Теперь, когда я уже давно проснулась и широко раскрыла глаза, я увидела, что вокруг нас живут и здравствуют негодяи, которым прямая дорога на зону. Являясь дипломированным юристом, я была вынуждена признать, что закон зачастую оказывается бессилен. Власть, деньги и связи помогают преступникам избежать наказания за их злодеяния. Я стала искать различные способы покарать тех, кто уходит от расплаты, и находила их. Теперь мне предстояло защищать еще не родившегося ребенка, отстаивать его самое главное право – право на жизнь…
* * *
Когда я открыла Даше дверь, то поняла, что хороших новостей у нее для меня нет, а вот отчет о ее неприятностях будет длинным.
– Все плохо, все, – сказала она, привалившись плечом к стене в прихожей. – Врач сказала, что угроза выкидыша очень высока, надо ложиться в больницу на сохранение. Я уже хотела было согласиться, но тут в кабинет зашла медсестра и, как бы между прочим, сказала, что моя мама за меня очень волнуется. Это она мою свекровь мамой назвала! Я спросила – откуда она знает? Таня поняла, что сболтнула лишнее, и сразу же вышла из кабинета. Полина, я чувствую, что это заговор! Они запихнут меня в больницу, а там наколют какими-нибудь препаратами, и все…
– Даша, давай не будем обсуждать такие важные вопросы у порога, – мягко сказала я, – пойдем в гостиную. Ты присядешь, выпьешь свежевыжатый сок. Тебе яблочно-банановый можно?
– Лучше просто яблочный, – сказала будущая мать.
– Тогда располагайся здесь, – я открыла дверь гостиной, обставленной в стиле кантри, – а я сейчас быстренько сок приготовлю.

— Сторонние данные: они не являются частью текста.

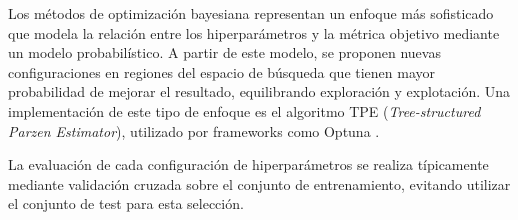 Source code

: Los métodos de optimización bayesiana representan un enfoque más sofisticado que modela la relación entre los hiperparámetros y la métrica objetivo mediante un modelo probabilístico. A partir de este modelo, se proponen nuevas configuraciones en regiones del espacio de búsqueda que tienen mayor probabilidad de mejorar el resultado, equilibrando exploración y explotación. Una implementación de este tipo de enfoque es el algoritmo TPE (\textit{Tree-structured Parzen Estimator}), utilizado por frameworks como Optuna \cite{akiba2019optuna}.

La evaluación de cada configuración de hiperparámetros se realiza típicamente mediante validación cruzada sobre el conjunto de entrenamiento, evitando utilizar el conjunto de test para esta selección.
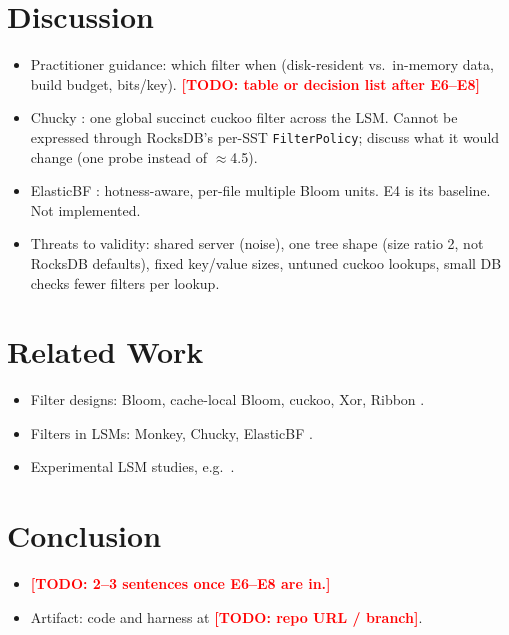 \documentclass[sigconf,nonacm]{acmart}
\newcommand{\todo}[1]{\textcolor{red}{\textbf{[TODO: #1]}}}
\begin{document}

\section{Discussion}
\label{sec:discussion}
\begin{itemize}
  \item Practitioner guidance: which filter when (disk-resident vs.\
    in-memory data, build budget, bits/key). \todo{table or decision list
    after E6--E8}
  \item Chucky \cite{dayan2021chucky}: one global succinct cuckoo filter
    across the LSM. Cannot be expressed through RocksDB's per-SST
    \texttt{FilterPolicy}; discuss what it would change (one probe instead
    of $\approx$4.5).
  \item ElasticBF \cite{li2019elasticbf}: hotness-aware, per-file multiple
    Bloom units. E4 is its baseline. Not implemented.
  \item Threats to validity: shared server (noise), one tree shape (size
    ratio 2, not RocksDB defaults), fixed key/value sizes, untuned cuckoo
    lookups, small DB checks fewer filters per lookup.
\end{itemize}

\section{Related Work}
\label{sec:related}
\begin{itemize}
  \item Filter designs: Bloom, cache-local Bloom, cuckoo, Xor, Ribbon
    \cite{bloom1970,putze2009cacheefficient,fan2014cuckoo,graf2020xor,dillinger2021ribbon}.
  \item Filters in LSMs: Monkey, Chucky, ElasticBF
    \cite{dayan2017monkey,dayan2021chucky,li2019elasticbf}.
  \item Experimental LSM studies, e.g.\ \cite{sarkar2021compaction}.
\end{itemize}

\section{Conclusion}
\label{sec:conclusion}
\begin{itemize}
  \item \todo{2--3 sentences once E6--E8 are in.}
  \item Artifact: code and harness at \todo{repo URL / branch}.
\end{itemize}



\end{document}

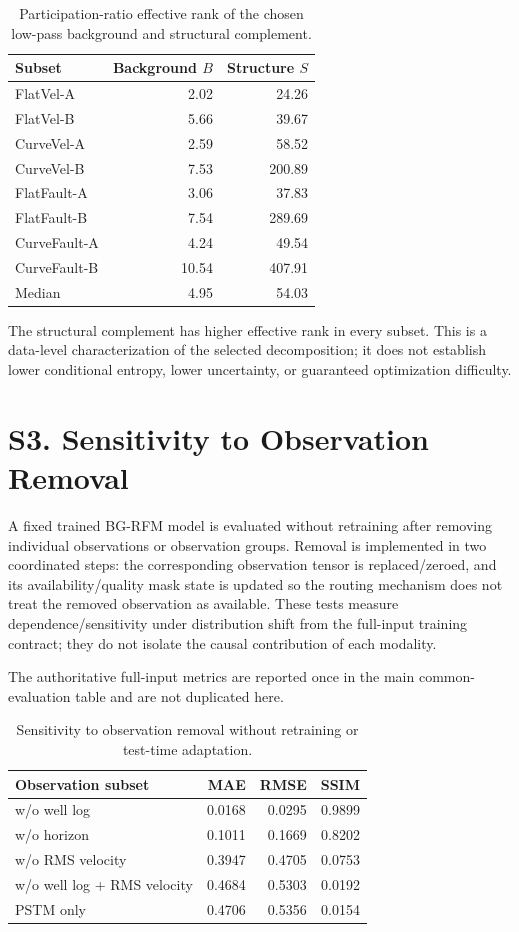 \documentclass[11pt]{article}
\begin{document}
\begin{table}[t]
\centering
\caption{Participation-ratio effective rank of the chosen low-pass background and structural complement.}
\begin{tabular}{lrr}
\toprule
Subset & Background $B$ & Structure $S$ \\
\midrule
FlatVel-A & 2.02 & 24.26 \\
FlatVel-B & 5.66 & 39.67 \\
CurveVel-A & 2.59 & 58.52 \\
CurveVel-B & 7.53 & 200.89 \\
FlatFault-A & 3.06 & 37.83 \\
FlatFault-B & 7.54 & 289.69 \\
CurveFault-A & 4.24 & 49.54 \\
CurveFault-B & 10.54 & 407.91 \\
\midrule
Median & 4.95 & 54.03 \\
\bottomrule
\end{tabular}
\end{table}

The structural complement has higher effective rank in every subset. This is a data-level characterization of the selected decomposition; it does not establish lower conditional entropy, lower uncertainty, or guaranteed optimization difficulty.

\section{S3. Sensitivity to Observation Removal}

A fixed trained BG-RFM model is evaluated without retraining after removing individual observations or observation groups. Removal is implemented in two coordinated steps: the corresponding observation tensor is replaced/zeroed, and its availability/quality mask state is updated so the routing mechanism does not treat the removed observation as available. These tests measure dependence/sensitivity under distribution shift from the full-input training contract; they do not isolate the causal contribution of each modality.

The authoritative full-input metrics are reported once in the main common-evaluation table and are not duplicated here.

\begin{table}[t]
\centering
\caption{Sensitivity to observation removal without retraining or test-time adaptation.}
\begin{tabular}{lrrr}
\toprule
Observation subset & MAE & RMSE & SSIM \\
\midrule
w/o well log & 0.0168 & 0.0295 & 0.9899 \\
w/o horizon & 0.1011 & 0.1669 & 0.8202 \\
w/o RMS velocity & 0.3947 & 0.4705 & 0.0753 \\
w/o well log + RMS velocity & 0.4684 & 0.5303 & 0.0192 \\
PSTM only & 0.4706 & 0.5356 & 0.0154 \\
\bottomrule
\end{tabular}
\end{table}
\end{document}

– Вы очень добры. Мне так неловко…
– Даша, перестань стесняться! И вообще, давай перейдем на «ты». Я не так уж на много лет тебя старше.
– Хорошо, – согласилась гостья. – Полина, а где Аристарх Владиленович?
– Дед уехал по делам в город, но, я думаю, он скоро будет.
Когда я вернулась в гостиную, Даша сидела на диванчике и механически перелистывала глянцевые журнальчики.
– Вот сок, пожалуйста, – я подала ей стакан и села рядом. – Скажи, ты в нашей поселковой поликлинике на учете состоишь?
– Да, а что?
– А в какую больницу тебе давали направление?
– Во вторую городскую.
– Да, в муниципальной больнице зарплаты небольшие. Кто-нибудь да и позарится на вознаграждение. А что, если тебе в частную клинику лечь? Нет, если у тебя с деньгами туго, то…
– У меня есть деньги. Ромкина кредитка у меня была, я сняла с нее деньги и на свой счет переложила, – призналась Даша и густо покраснела. – Полина, ты тоже считаешь, что я не должна была этого делать?